Ikan Pari Jawa Punah, Tragedi Lingkungan Akibat Ulah Manusia

VIVA Tekno – Ikan pari langka Jawa (Java Stingaree), yang diketahui dari satu foto yang dikumpulkan pada tahun 1862 di sebuah pasar ikan di Jakarta, telah resmi dinyatakan punah dan masuk dalam Daftar Merah Spesies Terancam Punah oleh Persatuan Internasional untuk Konservasi Alam (International Union for Conservation of Nature). IUCN). ) pada konferensi iklim COP28 di Dubai.

“Kepunahan ikan pari merupakan kepunahan pertama suatu spesies ikan laut akibat aktivitas manusia,” kata Craig Hilton-Taylor, kepala Unit Daftar Merah IUCN, dikutip Radio Free Asia, Rabu 27 Desember 2023.

Menurut peneliti utama Julia Constance, kandidat PhD di Universitas Charles Darwin di Australia, penangkapan ikan yang intensif dan tidak terkendali, serta hilangnya dan rusaknya wilayah pesisir akibat industrialisasi, merupakan faktor utama yang bertanggung jawab atas kepunahan ikan pari jawa. 

Daftar Merah IUCN, yang ditetapkan pada tahun 1964, merupakan standar dunia untuk menilai risiko kepunahan dan status hewan, jamur, dan tumbuhan. 

Laporan ini memberikan data penting mengenai spesies, populasi, habitat, ancaman dan langkah-langkah konservasi untuk pengambilan keputusan dan perubahan kebijakan.

“Perubahan iklim merupakan ancaman terhadap keanekaragaman hayati di planet kita. Hari ini, kami membawa bukti dampak perubahan iklim terhadap kerusakan alam,” kata Gretel Aguilar, direktur jenderal IUCN, kepada wartawan di Dubai.

Jumlah spesies dalam daftar merah telah meningkat dari 150.388 menjadi 157.190, sementara 44.016 – hampir 2 ribu lebih banyak dari jumlah sebelumnya dianggap berisiko punah, menurut IUCN. 

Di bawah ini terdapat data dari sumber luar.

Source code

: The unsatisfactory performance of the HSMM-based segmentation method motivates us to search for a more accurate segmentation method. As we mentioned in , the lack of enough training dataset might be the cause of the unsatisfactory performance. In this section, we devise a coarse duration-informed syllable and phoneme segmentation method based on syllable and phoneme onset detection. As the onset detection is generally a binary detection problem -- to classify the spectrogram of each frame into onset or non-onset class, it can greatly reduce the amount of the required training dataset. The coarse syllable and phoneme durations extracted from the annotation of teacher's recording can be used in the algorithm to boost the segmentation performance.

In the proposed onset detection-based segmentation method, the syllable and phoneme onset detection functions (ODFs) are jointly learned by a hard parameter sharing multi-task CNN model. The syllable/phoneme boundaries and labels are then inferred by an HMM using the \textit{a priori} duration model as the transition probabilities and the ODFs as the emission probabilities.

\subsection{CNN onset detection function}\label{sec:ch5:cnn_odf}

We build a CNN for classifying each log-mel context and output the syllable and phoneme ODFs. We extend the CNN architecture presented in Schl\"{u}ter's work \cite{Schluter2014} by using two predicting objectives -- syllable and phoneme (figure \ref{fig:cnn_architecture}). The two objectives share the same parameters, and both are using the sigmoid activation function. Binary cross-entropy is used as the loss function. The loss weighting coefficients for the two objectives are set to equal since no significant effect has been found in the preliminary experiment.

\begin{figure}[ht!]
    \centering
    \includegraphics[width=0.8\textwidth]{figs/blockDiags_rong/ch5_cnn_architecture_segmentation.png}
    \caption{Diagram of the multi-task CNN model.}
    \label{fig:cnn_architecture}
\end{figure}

Spesies lain dalam daftar yang direvisi termasuk penyu hijau, yang diklasifikasikan sebagai “terancam punah” di Pasifik Selatan bagian tengah dan “terancam punah” di Pasifik timur, terutama karena kenaikan suhu laut, naiknya permukaan laut yang membakar sarang mereka, berkurangnya makanan – Lamun, serta penyu hijau karena penyu yang lebih tua sering menjadi korban penangkapan ikan yang berlebihan dalam industri perikanan.

Daftar Merah yang diperbarui juga menunjukkan keberhasilan upaya konservasi, seperti yang terlihat pada kijang bertanduk pedang, yang telah berkembang dari “punah di alam liar” menjadi “rentan” karena keberhasilan restorasi di Chad.

Demikian pula, kijang saiga yang dulunya “sangat terancam punah” telah ditingkatkan menjadi “hampir terancam” setelah populasinya meningkat sebesar 1.100% hanya dalam tujuh tahun, terutama di Kazakhstan, karena tindakan anti-perburuan liar yang ketat. 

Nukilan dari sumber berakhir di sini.